On this day in 1959, U.S.-backed Cuban dictator Fulgencio Batista fled the country following the victory of Fidel Castro's 26th of July Movement (M-26-7) at the Battle of Santa Clara, marking the successful conclusion of the Cuban Revolution.
The 26th of July Movement takes its name from the date of with a failed attack on the Moncada Barracks in 1953, however, the movement bearing this name was not formally organized until the attackers were released from prison in 1955. Public resistance continued sporadically until November 1956, when 80 members of the M-26-7 returned from exile.
Soon after landing on the island, a separate revolutionary group, the "Directorio Revoluncionari Estudiantil" (DRE), unsuccessfully attempted an attack on the Presidential Palace in Havana.
Throughout 1957, armed resistance from groups such as the DRE and M-26-7 would escalate.

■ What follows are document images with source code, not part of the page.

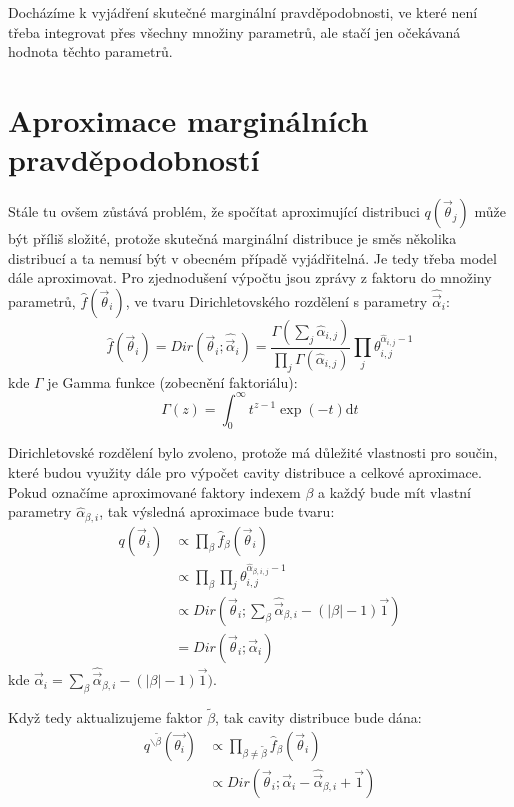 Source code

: Docházíme k vyjádření skutečné marginální pravděpodobnosti, ve které není třeba
integrovat přes všechny množiny parametrů, ale stačí jen očekávaná hodnota
těchto parametrů.

\section{Aproximace marginálních pravděpodobností}

Stále tu ovšem zůstává problém, že spočítat aproximující distribuci
$q(\vec{\theta}_j)$ může být příliš složité, protože skutečná marginální
distribuce je směs několika distribucí a ta nemusí být v obecném případě
vyjádřitelná. Je tedy třeba model dále aproximovat. Pro zjednodušení výpočtu
jsou zprávy z faktoru do množiny parametrů, $\hat{f}(\vec{\theta}_i)$, ve tvaru
Dirichletovského rozdělení s parametry $\hat{\vec{\alpha}}_i$:
\begin{equation}
    \hat{f}(\vec{\theta}_i) = Dir(\vec{\theta}_i; \hat{\vec{\alpha}}_i) =
    \frac{\Gamma (\sum_j \hat{\alpha}_{i,j})}{\prod_j
    \Gamma(\hat{\alpha}_{i,j})} \prod_j \theta_{i,j}^{\hat\alpha_{i,j} - 1}
\end{equation}
kde $\Gamma$ je Gamma funkce (zobecnění faktoriálu):
\begin{equation}
    \Gamma(z) = \int_0^\infty \! t^{z-1} \exp(-t) \mathrm{d}t
\end{equation}

Dirichletovské rozdělení bylo zvoleno, protože má důležité vlastnosti pro
součin, které budou využity dále pro výpočet cavity distribuce a celkové
aproximace. Pokud označíme aproximované faktory indexem $\beta$ a každý bude
mít vlastní parametry $\hat\alpha_{\beta, i}$, tak výsledná aproximace bude
tvaru:
\begin{align}
q(\vec{\theta}_i) &\propto \prod_\beta \hat{f}_{\beta}(\vec{\theta}_i) \\
&\propto \prod_\beta \prod_j \theta_{i,j}^{\hat\alpha_{\beta,i,j} - 1} \\
&\propto Dir(\vec{\theta}_i; \sum_\beta \hat{\vec{\alpha}}_{\beta,i} -
    (|\beta| - 1) \vec{1}) \\
&= Dir(\vec{\theta}_i; \vec{\alpha}_i) \label{eq:ep:aprx_1}
\end{align}
kde $\vec{\alpha}_i = \sum_\beta \hat{\vec{\alpha}}_{\beta,i} - (|\beta| - 1)
\vec{1})$.

Když tedy aktualizujeme faktor $\tilde\beta$, tak cavity distribuce bude dána:
\begin{align}
q^{\backslash \tilde\beta}(\vec{\theta_i}) &\propto \prod_{\beta \ne
    \tilde\beta} \hat{f}_{\beta}(\vec{\theta}_i) \\
& \propto Dir(\vec{\theta}_i; \vec{\alpha}_i - \hat{\vec{\alpha}}_{\beta, i} +
    \vec{1})
\end{align}

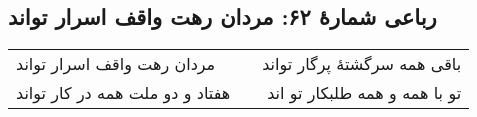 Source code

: \begin{center}
\section*{رباعی شمارهٔ ۶۲: مردان رهت واقف اسرار تواند}
\label{sec:062}
\begin{longtable}{l p{0.5cm} r}
مردان رهت واقف اسرار تواند
&&
باقی همه سرگشتهٔ پرگار تواند
\\
هفتاد و دو ملت همه در کار تواند
&&
تو با همه و همه طلبکار تو اند
\\
\end{longtable}
\end{center}
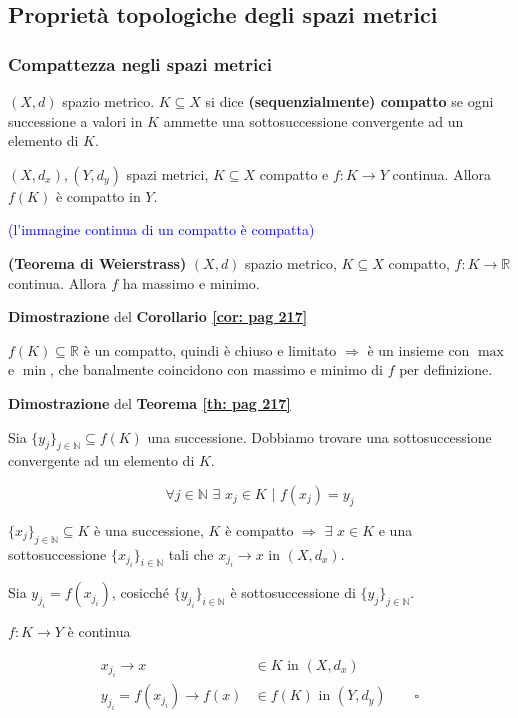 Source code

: \subsection{Proprietà topologiche degli spazi metrici}
\subsubsection{Compattezza negli spazi metrici}

\begin{definition}
	$(X,d)$ spazio metrico. $K \subseteq X$ si dice \textbf{(sequenzialmente) compatto} se ogni successione a valori in $K$ ammette una sottosuccessione convergente ad un elemento di $K$.
\end{definition}


\begin{theorem}
	\label{th: pag 217}
	$(X,d_x),(Y,d_y)$ spazi metrici, $K \subseteq X$ compatto e $f:K \rightarrow Y$ continua. Allora $f(K)$ è compatto in $Y$.
	
	\textcolor{blue}{(l'immagine continua di un compatto è compatta)}
\end{theorem}


\begin{corollary} \textbf{(Teorema di Weierstrass)}
	\label{cor: pag 217}
	$(X,d)$ spazio metrico, $K \subseteq X$ compatto, $f:K \rightarrow\mathbb{R}$ continua. Allora $f$ ha massimo e minimo.
\end{corollary}


\begin{dembar}
	\textbf{Dimostrazione} del \textbf{Corollario \ref{cor: pag 217}}
	
	$f(K)\subseteq \mathbb{R}$ è un compatto, quindi è chiuso e limitato $\Rightarrow$ è un insieme con $\max$ e $\min$, che banalmente coincidono con massimo e minimo di $f$ per definizione. 
\end{dembar}


\begin{dembar}
	\textbf{Dimostrazione} del \textbf{Teorema \ref{th: pag 217}}
	
	Sia $\{y_j\}_{j\in\mathbb{N}}\subseteq f(K)$ una successione. Dobbiamo trovare una sottosuccessione convergente ad un elemento di $K$.
	
	$$\forall j \in \mathbb{N} \,\,\exists\,\, x_j\in K \,\, \big| \,\, f(x_j)=y_j$$
	
	$\{x_j\}_{j \in \mathbb{N}} \subseteq K$ è una successione, $K$ è compatto $\Rightarrow \,\, \exists\,\, x \in K$ e una sottosuccessione $\{x_{j_i}\}_{i\in \mathbb{N}}$ tali che $x_{j_i}\rightarrow x$ in $(X,d_x)$.
	
	Sia $y_{j_i}=f(x_{j_i})$, cosicché $\{y_{j_i}\}_{i\in\mathbb{N}}$ è sottosuccessione di $\{y_j\}_{j\in\mathbb{N}}$.
	
	$f:K\rightarrow Y$ è continua
	
	\begin{align*} 
		x_{j_i}\rightarrow x &\in K \text{ in } (X,d_x)
		\\
		y_{j_i}=f(x_{j_i})\rightarrow f(x) &\in f(K) \text{ in } (Y,d_y) \qquad\square
	\end{align*}
\end{dembar}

After a failed offensive by the government against rebels in the summer of 1958, the rebels launched a major counter-offensive.
On December 28th, 1958, after a fraudulent election in favor of Batista, revolutionary forces reached the city of Santa Clara. Seizing equipment from an armored train intended to transport government reinforcements, the rebels quickly captured the city, prompting Batista to panic and flee to the Dominican Republic with a personal fortune of more than $300 million.
In the following days, revolutionary forces entered Havana with no resistance, and Castro established a provisional government. The 26th of July Movement later reformed along Marxist–Leninist lines, becoming the Communist Party of Cuba in October 1965.
Batista later settled in fascist Spain, dying there in 1973 at the age of 72.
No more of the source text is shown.